TASK OBJECTIVE
After checking the listing below, say how many of its lines contain the string "return". Only the number is needed.

ENTRIES SHOWN
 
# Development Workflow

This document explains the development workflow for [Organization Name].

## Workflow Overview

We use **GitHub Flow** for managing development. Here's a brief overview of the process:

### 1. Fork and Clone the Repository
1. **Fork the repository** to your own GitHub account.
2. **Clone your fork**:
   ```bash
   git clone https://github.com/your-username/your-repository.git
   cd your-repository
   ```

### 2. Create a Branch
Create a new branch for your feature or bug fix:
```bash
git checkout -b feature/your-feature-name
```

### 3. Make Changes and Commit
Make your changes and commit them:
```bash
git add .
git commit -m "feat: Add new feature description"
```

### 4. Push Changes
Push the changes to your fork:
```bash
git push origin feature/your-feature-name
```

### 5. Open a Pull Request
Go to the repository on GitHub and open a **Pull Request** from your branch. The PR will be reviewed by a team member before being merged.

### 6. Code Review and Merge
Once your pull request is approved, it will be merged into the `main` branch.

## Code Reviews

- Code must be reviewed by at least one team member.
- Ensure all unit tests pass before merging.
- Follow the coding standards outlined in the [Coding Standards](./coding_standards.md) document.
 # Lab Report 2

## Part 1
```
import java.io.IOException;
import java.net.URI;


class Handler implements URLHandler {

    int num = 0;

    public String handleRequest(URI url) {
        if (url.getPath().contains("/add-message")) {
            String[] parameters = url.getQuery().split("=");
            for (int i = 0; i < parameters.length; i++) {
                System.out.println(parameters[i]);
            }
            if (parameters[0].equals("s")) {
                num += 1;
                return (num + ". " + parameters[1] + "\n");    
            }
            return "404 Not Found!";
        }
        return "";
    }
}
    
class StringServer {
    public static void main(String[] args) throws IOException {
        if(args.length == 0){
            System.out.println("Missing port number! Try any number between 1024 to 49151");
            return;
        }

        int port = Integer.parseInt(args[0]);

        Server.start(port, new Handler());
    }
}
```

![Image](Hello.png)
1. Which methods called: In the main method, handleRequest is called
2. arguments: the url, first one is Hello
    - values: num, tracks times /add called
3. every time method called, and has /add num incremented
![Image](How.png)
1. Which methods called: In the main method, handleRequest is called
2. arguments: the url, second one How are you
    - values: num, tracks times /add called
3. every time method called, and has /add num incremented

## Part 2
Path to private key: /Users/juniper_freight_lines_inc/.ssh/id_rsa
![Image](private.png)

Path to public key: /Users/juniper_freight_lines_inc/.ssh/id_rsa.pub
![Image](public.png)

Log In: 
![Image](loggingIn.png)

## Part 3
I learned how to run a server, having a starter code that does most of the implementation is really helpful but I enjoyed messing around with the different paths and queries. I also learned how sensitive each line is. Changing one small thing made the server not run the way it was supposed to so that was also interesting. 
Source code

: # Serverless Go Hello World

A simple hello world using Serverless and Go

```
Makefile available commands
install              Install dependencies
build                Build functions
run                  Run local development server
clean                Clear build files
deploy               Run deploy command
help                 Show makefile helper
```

ANSWER TO THE EXERCISE
4